The arts, music and literature are reintroduced in importance because we can only see through and go beyond the limitations of any value and meaning regime, whether market-based or socialist or religious or pragmatic, and so on, via the imagination. “What is real today was once only imagined,” in the words of William Blake. To this list I would add philosophical literacy, sufficient to question the limitations and constraints of “free to choose,” personal responsibility and the relationship between the individual and society, between private and public responsibilities and the relationship between reality and representation, truth and words, sentences and world.
Market values have little interest in history which is no more than yesterday’s stock returns, yesteryear’s horse race.
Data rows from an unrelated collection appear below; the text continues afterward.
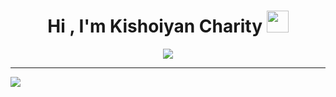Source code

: <h1 align="center">Hi , I'm Kishoiyan Charity <img src="https://media.giphy.com/media/hvRJCLFzcasrR4ia7z/giphy.gif" width="35"></h1>
<p align="center">
  <a href="https://github.com/DenverCoder1/readme-typing-svg">
<img src="https://readme-typing-svg.herokuapp.com?lines=🌱%20Junior%20Software%20Developer&excl;%20,%20Eager%20to%20learn%20,%20Cat%20Cuddler%20🐱;">


  </a>
</p>


---
[![](https://visitcount.itsvg.in/api?id=Kishoiyan-Charity1&icon=0&color=0)](https://visitcount.itsvg.in)

  









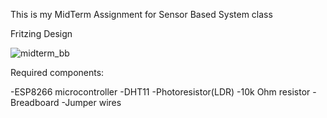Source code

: This is my MidTerm Assignment for Sensor Based System class

Fritzing Design

![midterm_bb](https://github.com/ImanZulhakim/SensorBased/assets/92504870/2c745ba3-0ccc-449a-9559-55acbd20e364)


Required components:

-ESP8266 microcontroller
-DHT11
-Photoresistor(LDR)
-10k Ohm resistor
-Breadboard
-Jumper wires

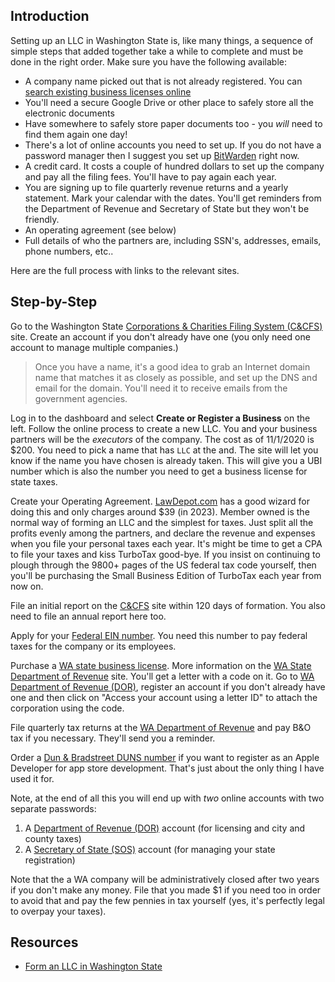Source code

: ## Introduction

Setting up an LLC in Washington State is, like many things, a sequence of simple steps that added together take a while to complete and must be done in the right order.  Make sure you have the following available:

- A company name picked out that is not already registered. You can [search existing business licenses online](https://secure.dor.wa.gov/gteunauth/_/#1)
- You'll need a secure Google Drive or other place to safely store all the electronic documents
- Have somewhere to safely store paper documents too - you _will_ need to find them again one day!
- There's a lot of online accounts you need to set up.  If you do not have a password manager then I suggest you set up [BitWarden](https://go.bitwarden.com) right now.
- A credit card.  It costs a couple of hundred dollars to set up the company and pay all the filing fees.  You'll have to pay again each year.
- You are signing up to file quarterly revenue returns and a yearly statement.  Mark your calendar with the dates. You'll get reminders from the Department of Revenue and Secretary of State but they won't be friendly.
- An operating agreement (see below)
- Full details of who the partners are, including SSN's, addresses, emails, phone numbers, etc..

Here are the full process with links to the relevant sites.
## Step-by-Step

Go to the Washington State [Corporations & Charities Filing System (C&CFS)](https://ccfs.sos.wa.gov/#/) site.  Create an account if you don't already have one (you only need one account to manage multiple companies.)

> Once you have a name, it's a good idea to grab an Internet domain name that matches it as closely as possible, and set up the DNS and email for the domain.  You'll need it to receive emails from the government agencies.

Log in to the dashboard and select **Create or Register a Business** on the left.  Follow the online process to create a new LLC. You and your business partners will be the *executors* of the company.  The cost as of 11/1/2020 is $200.  You need to pick a name that has `LLC` at the and.  The site will let you know if the name you have chosen is already taken.  This will give you a UBI number which is also the number you need to get a business license for state taxes.

Create your Operating Agreement. [LawDepot.com](https://www.lawdepot.com) has a good wizard for doing this and only charges around $39 (in 2023).  Member owned is the normal way of forming an LLC and the simplest for taxes.  Just split all the profits evenly among the partners, and declare the revenue and expenses when you file your personal taxes each year.  It's might be time to get a CPA to file your taxes and kiss TurboTax good-bye.  If you insist on continuing to plough through the 9800+ pages of the US federal tax code yourself, then you'll be purchasing the Small Business Edition of TurboTax each year from now on.

File an initial report on the [C&CFS](https://ccfs.sos.wa.gov/#/) site within 120 days of formation.  You also need to file an annual report here too.

Apply for your [Federal EIN number](https://www.irs.gov/businesses/small-businesses-self-employed/apply-for-an-employer-identification-number-ein-online).  You need this number to pay federal taxes for the company or its employees.

Purchase a [WA state business license](https://secure.dor.wa.gov/atlaseservices/wtp/_/#11).  More information on the [WA State Department of Revenue](https://dor.wa.gov/open-business/apply-business-license) site.  You'll get a letter with a code on it.  Go to [WA Department of Revenue (DOR)](https://dor.wa.gov/), register an account if you don't already have one and then click on "Access your account using a letter ID" to attach the corporation using the code.

File quarterly tax returns at the [WA Department of Revenue](https://dor.wa.gov/taxes-rates/business-occupation-tax) and pay B&O tax if you necessary. They'll send you a reminder.

Order a [Dun & Bradstreet DUNS number](https://www.dnb.com/duns-number/get-a-duns.html) if you want to register as an Apple Developer for app store development.  That's just about the only thing I have used it for.

Note, at the end of all this you will end up with *two* online accounts with two separate passwords:

1. A [Department of Revenue (DOR)](https://secure.dor.wa.gov) account (for licensing and city and county taxes)
2. A [Secretary of State (SOS)](https://ccfs.sos.wa.gov/#/) account (for managing your state registration)

Note that the a WA company will be administratively closed after two years if you don't make any money.  File that you made $1 if you need too in order to avoid that and pay the few pennies in tax yourself (yes, it's perfectly legal to overpay your taxes).
## Resources

- [Form an LLC in Washington State](https://www.wikihow.com/Form-an-LLC-in-Washington-State)
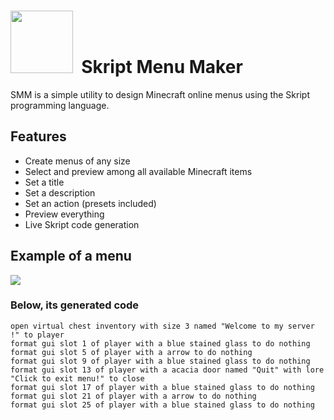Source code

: <h1><img src="https://i.imgur.com/bu5a3MZ.png" width="100"/>&nbsp;&nbsp;Skript Menu Maker</h1>
SMM is a simple utility to design Minecraft online menus using the Skript programming language.<br>

<h2>Features</h2>

 - Create menus of any size
 - Select and preview among all available Minecraft items
 - Set a title
 - Set a description
 - Set an action (presets included)
 - Preview everything
 - Live Skript code generation

<h2>Example of a menu</h2>
<img src="https://i.imgur.com/Vk9dM4V.png"/>

<h3>Below, its generated code</h3>

    open virtual chest inventory with size 3 named "Welcome to my server !" to player
    format gui slot 1 of player with a blue stained glass to do nothing
    format gui slot 5 of player with a arrow to do nothing
    format gui slot 9 of player with a blue stained glass to do nothing
    format gui slot 13 of player with a acacia door named "Quit" with lore "Click to exit menu!" to close
    format gui slot 17 of player with a blue stained glass to do nothing
    format gui slot 21 of player with a arrow to do nothing
    format gui slot 25 of player with a blue stained glass to do nothing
History may also, as it does, harbor values and meanings that directly oppose the supremacy of market values. And needless to say, if we educated and graduated critical thinkers, supermarket cereal aisles would be smaller, Obama wouldn’t be called both a socialist and a fascist; we wouldn’t be holding Creative Design and Darwin as equally valid theories; we wouldn’t be driving SUVs in the face of global warming; we’d be taking measures to reduce global warming regardless of a loss in profits to shareholders; we wouldn’t be blaming unions for keeping salaries at 1973 levels; we wouldn’t be repeating Vietnam in Afghanistan right now; we would recognize the play of chance in everyone life and, therefore, adjust our notions of winners and losers accordingly; we wouldn’t follow Oprah in the belief that personal will puts checks in the mail; we would connect the illiteracy of the poor with our astounding wealth gap – we would, at the end of this long list, realize that we shouldn’t be waiting for Superman when we think about education.
We need to just look back and see what was meant by education before we went inside the big box of market values and collapsed our sense of a “good education” to the needs of our market regime.